Every line in the data below that has the word "more" should be returned.

►

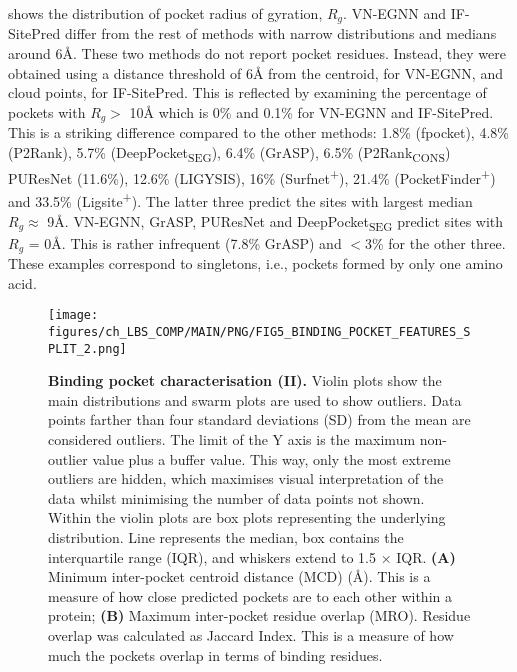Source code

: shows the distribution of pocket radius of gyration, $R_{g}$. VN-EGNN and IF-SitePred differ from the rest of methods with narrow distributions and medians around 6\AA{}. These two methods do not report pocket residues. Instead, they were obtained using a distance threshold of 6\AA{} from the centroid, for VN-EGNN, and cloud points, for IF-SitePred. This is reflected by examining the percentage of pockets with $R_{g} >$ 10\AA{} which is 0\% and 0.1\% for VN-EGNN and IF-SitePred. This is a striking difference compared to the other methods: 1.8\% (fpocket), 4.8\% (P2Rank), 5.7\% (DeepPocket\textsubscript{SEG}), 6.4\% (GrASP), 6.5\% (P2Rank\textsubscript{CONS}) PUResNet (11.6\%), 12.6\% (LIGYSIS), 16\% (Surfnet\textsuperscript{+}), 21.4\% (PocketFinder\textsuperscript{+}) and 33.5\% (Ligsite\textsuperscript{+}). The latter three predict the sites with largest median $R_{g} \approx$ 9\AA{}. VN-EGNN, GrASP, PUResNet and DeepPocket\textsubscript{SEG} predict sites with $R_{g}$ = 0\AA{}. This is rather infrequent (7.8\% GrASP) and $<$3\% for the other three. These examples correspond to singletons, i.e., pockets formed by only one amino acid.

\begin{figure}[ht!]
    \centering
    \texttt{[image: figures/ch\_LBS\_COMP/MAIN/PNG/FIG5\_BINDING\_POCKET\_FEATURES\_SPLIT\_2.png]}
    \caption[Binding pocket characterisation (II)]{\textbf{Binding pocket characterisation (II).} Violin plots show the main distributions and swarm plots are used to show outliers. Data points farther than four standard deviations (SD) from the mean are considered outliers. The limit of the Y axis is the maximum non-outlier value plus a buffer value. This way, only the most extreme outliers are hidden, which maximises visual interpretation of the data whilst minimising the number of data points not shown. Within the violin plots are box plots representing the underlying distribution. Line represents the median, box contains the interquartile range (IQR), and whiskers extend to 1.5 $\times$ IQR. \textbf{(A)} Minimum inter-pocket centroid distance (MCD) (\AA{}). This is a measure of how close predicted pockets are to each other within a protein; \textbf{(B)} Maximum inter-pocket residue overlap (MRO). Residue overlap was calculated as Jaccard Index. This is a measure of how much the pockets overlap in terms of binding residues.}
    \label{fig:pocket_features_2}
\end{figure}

◄
►

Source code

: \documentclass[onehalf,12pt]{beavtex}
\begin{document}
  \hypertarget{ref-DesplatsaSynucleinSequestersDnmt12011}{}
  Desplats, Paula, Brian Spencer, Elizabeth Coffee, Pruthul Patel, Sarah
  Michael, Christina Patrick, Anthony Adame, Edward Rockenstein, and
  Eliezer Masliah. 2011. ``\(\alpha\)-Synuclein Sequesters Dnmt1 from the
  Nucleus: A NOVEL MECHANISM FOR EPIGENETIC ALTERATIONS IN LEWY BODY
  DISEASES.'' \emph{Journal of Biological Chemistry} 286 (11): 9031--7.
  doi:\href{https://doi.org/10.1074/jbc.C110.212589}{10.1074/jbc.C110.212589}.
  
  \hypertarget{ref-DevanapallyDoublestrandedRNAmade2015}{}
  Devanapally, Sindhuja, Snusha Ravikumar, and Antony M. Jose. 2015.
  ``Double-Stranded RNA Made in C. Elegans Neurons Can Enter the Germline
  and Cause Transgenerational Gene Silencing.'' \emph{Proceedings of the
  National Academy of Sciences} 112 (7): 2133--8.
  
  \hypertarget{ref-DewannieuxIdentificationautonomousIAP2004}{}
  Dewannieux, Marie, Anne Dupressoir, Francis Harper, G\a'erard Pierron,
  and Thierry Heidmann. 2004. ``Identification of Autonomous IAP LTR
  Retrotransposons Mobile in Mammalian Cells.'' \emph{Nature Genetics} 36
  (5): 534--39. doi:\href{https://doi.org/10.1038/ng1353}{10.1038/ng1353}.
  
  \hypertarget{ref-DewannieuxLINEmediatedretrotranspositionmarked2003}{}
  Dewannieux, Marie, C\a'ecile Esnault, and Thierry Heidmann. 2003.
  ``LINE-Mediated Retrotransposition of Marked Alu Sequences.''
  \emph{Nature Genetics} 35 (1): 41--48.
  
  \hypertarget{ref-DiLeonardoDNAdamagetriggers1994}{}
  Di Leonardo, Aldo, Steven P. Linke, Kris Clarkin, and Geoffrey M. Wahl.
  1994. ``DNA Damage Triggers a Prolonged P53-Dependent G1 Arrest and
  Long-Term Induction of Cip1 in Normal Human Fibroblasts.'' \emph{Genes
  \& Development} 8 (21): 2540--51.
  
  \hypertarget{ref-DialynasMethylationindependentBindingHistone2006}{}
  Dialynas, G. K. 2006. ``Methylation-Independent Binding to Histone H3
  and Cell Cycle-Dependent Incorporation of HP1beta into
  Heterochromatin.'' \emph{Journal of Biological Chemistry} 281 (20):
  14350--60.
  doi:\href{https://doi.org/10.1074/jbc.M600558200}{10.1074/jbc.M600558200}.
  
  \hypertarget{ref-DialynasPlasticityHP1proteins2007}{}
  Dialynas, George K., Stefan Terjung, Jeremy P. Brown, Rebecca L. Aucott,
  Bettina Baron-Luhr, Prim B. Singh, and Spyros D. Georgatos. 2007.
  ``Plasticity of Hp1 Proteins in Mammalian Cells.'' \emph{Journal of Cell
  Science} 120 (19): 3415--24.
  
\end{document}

◄
►

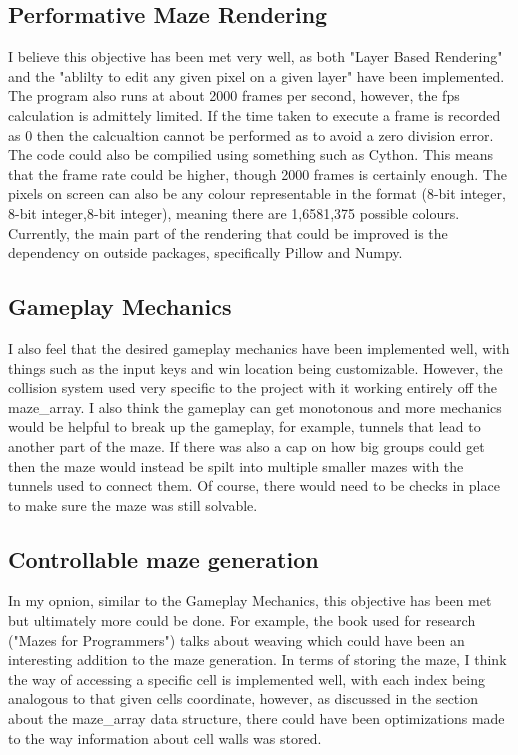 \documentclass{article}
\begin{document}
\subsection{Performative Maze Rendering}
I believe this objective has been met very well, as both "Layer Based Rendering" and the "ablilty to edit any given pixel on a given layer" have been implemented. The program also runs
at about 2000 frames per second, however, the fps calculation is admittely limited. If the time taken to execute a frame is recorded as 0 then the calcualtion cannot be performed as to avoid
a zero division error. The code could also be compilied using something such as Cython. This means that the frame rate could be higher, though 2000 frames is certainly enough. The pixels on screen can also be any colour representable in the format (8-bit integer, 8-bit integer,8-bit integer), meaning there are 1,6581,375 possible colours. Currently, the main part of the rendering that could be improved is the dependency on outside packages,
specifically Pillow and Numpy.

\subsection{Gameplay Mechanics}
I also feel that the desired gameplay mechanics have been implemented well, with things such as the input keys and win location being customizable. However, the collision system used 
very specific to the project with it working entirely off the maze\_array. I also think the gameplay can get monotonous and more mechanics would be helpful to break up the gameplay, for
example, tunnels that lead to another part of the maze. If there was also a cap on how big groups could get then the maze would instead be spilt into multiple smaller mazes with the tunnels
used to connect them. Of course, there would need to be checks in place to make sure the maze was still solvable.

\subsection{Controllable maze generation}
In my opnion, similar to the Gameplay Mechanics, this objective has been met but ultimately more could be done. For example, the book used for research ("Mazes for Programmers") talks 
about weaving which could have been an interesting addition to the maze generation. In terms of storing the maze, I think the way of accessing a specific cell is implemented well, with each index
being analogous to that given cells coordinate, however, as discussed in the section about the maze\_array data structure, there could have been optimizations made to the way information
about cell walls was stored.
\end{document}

◄

Answer to this exercise:
very specific to the project with it working entirely off the maze\_array. I also think the gameplay can get monotonous and more mechanics would be helpful to break up the gameplay, for
In my opnion, similar to the Gameplay Mechanics, this objective has been met but ultimately more could be done. For example, the book used for research ("Mazes for Programmers") talks 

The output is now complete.